À perplexidade inicial, sucede a indignação pela absoluta sensação de abandono pelo Estado de uma das mais prementes questões a figurar no vasto rol de aflições do povo brasileiro: a segurança pública. Diante do descalabro que se observa na gestão do tema, é natural que a sociedade brasileira – exausta de tanto desamparo, medo e insegurança nas ruas – exija respostas à altura das afrontas à paz social e ao Estado Democrático de Direito. Mais do que isso, espera de todas as esferas de governo a apresentação de medidas concretas que possam pôr fim a uma sucessão de barbáries que, de tão persistentes, poderiam passar a integrar o calendário nacional.
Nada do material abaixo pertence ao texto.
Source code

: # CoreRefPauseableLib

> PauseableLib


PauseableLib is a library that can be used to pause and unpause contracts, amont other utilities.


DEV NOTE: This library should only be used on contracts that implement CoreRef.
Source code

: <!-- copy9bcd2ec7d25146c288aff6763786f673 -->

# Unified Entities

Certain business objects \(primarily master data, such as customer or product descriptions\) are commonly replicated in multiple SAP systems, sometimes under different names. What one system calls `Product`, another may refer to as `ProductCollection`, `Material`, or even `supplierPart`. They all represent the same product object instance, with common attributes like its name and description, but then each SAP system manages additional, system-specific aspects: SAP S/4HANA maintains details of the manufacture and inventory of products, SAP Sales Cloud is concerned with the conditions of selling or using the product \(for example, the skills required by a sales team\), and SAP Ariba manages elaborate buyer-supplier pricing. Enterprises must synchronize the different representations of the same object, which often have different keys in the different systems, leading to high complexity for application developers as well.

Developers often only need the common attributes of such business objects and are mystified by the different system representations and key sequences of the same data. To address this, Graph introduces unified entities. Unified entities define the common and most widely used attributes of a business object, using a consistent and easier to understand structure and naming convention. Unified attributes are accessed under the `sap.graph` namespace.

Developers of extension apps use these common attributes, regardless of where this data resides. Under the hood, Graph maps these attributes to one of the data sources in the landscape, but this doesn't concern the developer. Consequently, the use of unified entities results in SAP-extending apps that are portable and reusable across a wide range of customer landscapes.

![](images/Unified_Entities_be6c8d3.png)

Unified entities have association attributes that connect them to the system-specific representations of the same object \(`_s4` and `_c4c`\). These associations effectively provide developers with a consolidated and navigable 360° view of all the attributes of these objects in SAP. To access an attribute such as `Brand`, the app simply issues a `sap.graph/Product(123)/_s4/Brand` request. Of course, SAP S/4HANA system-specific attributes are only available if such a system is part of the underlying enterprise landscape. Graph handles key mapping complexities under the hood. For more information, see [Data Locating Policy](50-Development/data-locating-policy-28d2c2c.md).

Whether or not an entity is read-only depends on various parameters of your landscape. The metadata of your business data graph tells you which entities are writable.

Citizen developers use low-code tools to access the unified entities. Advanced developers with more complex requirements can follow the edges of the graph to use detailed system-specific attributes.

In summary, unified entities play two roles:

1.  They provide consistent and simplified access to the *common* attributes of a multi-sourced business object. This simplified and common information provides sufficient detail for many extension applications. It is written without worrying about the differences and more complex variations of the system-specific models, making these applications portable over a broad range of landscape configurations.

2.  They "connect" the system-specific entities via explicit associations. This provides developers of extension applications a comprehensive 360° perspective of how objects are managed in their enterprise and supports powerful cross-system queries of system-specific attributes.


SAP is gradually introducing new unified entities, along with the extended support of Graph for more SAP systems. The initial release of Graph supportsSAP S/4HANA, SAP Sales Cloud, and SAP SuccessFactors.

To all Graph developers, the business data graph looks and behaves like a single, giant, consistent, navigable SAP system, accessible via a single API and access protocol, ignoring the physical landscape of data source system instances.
A resposta oferecida de imediato pelas autoridades é insuficiente. O Plano Nacional de Segurança (PNS), tal como apresentado pelo governo federal em resposta aos anseios da sociedade, não passa de um enunciado de boas intenções. E mais do que isso não haveria de ser.
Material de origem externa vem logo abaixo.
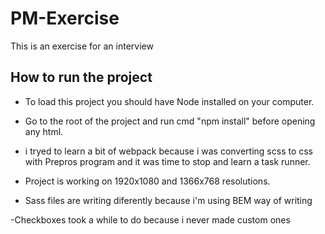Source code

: # PM-Exercise

This is an exercise for an interview

## How to run the project

- To load this project you should have Node installed on your computer.
- Go to the root of the project and run cmd "npm install" before opening any html.
- i tryed to learn a bit of webpack because i was converting scss to css with Prepros program and it was time to stop and learn a task runner.
- Project is working on 1920x1080 and 1366x768 resolutions.

- Sass files are writing diferently because i'm using BEM way of writing

-Checkboxes took a while to do because i never made custom ones

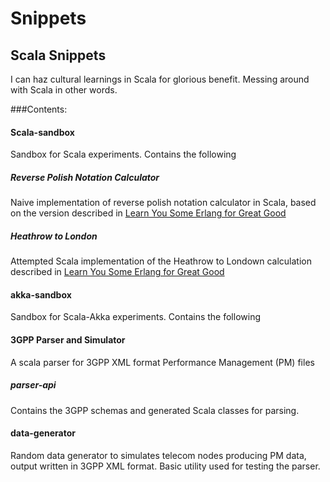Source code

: Snippets
========

## Scala Snippets

I can haz cultural learnings in Scala for glorious benefit. Messing around with Scala in other words.

###Contents: 

#### Scala-sandbox

Sandbox for Scala experiments. Contains the following

##### Reverse Polish Notation Calculator

Naive implementation of reverse polish notation calculator in Scala, based on the version described in [Learn You Some Erlang for Great Good](http://learnyousomeerlang.com/functionally-solving-problems "Learn You Some Erlang for Great Good ")

##### Heathrow to London

Attempted Scala implementation of the Heathrow to Londown calculation described in [Learn You Some Erlang for Great Good](http://learnyousomeerlang.com/functionally-solving-problems "Learn You Some Erlang for Great Good ")

#### akka-sandbox

Sandbox for Scala-Akka experiments. Contains the following


#### 3GPP Parser and Simulator

A scala parser for 3GPP XML format Performance Management (PM) files

##### parser-api

Contains the 3GPP schemas and generated Scala classes for parsing.

#### data-generator

Random data generator to simulates telecom nodes producing PM data, output written in 3GPP XML format. Basic utility used for testing the parser.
A Constituição da República consagra o federalismo como princípio, conferindo à União, aos Estados e aos municípios um conjunto de responsabilidades que, embora não dê às entidades federadas autonomia absoluta, a elas atribui um conjunto de responsabilidades específicas. A gestão da segurança pública é uma atribuição dos Estados. O governo federal, como representação da União, pode, no máximo – como diz o tal plano –, atuar como coordenador de um pacto federativo em torno de ações que visam à implementação de medidas conjuntas por todas as 27 unidades da Federação, entre elas a redução dos homicídios dolosos e crimes contra as mulheres, o combate integrado à criminalidade – envolvendo, inclusive, a parceria com outras Nações vizinhas – e a racionalização e modernização do sistema penitenciário. A coordenação das medidas, no entanto, não representa uma garantia de sua implementação e tampouco de sua eficácia. Por exemplo, basta os cidadãos de um município oporem-se – por meio de seus representantes eleitos – à construção de um presídio federal na cidade para que ali a unidade prisional não seja construída. Basta, também, que qualquer polícia local não dê às diretrizes do coordenador do plano a atenção devida para que o conjunto da obra fique comprometido.
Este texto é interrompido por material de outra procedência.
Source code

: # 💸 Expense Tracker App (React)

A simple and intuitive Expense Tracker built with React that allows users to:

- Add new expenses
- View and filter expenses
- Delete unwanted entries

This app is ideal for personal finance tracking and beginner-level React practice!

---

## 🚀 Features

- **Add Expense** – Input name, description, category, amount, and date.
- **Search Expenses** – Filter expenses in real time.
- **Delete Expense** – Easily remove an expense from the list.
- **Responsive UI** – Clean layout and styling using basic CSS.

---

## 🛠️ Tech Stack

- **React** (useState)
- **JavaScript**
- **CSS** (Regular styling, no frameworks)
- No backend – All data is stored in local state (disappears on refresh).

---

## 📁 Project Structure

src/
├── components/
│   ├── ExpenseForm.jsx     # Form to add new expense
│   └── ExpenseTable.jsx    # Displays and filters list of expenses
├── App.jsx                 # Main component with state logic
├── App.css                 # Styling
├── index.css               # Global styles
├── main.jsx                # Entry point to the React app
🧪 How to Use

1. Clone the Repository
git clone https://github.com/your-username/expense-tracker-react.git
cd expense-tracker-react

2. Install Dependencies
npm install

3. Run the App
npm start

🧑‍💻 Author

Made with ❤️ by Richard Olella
No momento mesmo em que a criminalidade adquire uma dimensão transnacional, a ordem constitucional brasileira confere à vontade local o poder de travar toda e qualquer iniciativa que lhe aprouver no tocante à segurança pública. Neste sentido, um “plano nacional” de segurança é uma impossibilidade jurídica e fática. Para que se viabilize como tal, seria necessária uma profunda reforma constitucional que conferisse à União o poder de adotar as medidas nessa matéria. Essa é uma mudança que ao Congresso Nacional cabe discutir com seriedade. Se a União detém os recursos para viabilizar as ações de segurança nos Estados, a atribuição de implementá-las não pode ser prerrogativa exclusiva destes.
O arcabouço constitucional, neste e em outros aspectos, já não parece atender à realidade social, tanto do País como aquela decorrente de suas inserções no mundo integrado. Qualquer discussão mais profunda a respeito de segurança pública passa, necessariamente, pela reformulação do ordenamento jurídico de maneira a modernizar o sistema e dar ao Estado os meios de enfrentamento à altura dos desafios que a criminalidade moderna se lhe impõe. Isso é mais do que aumentar ou reduzir penas para aplacar o clamor público. É repensar, com seriedade e profundidade, a estrutura constitucional do Brasil.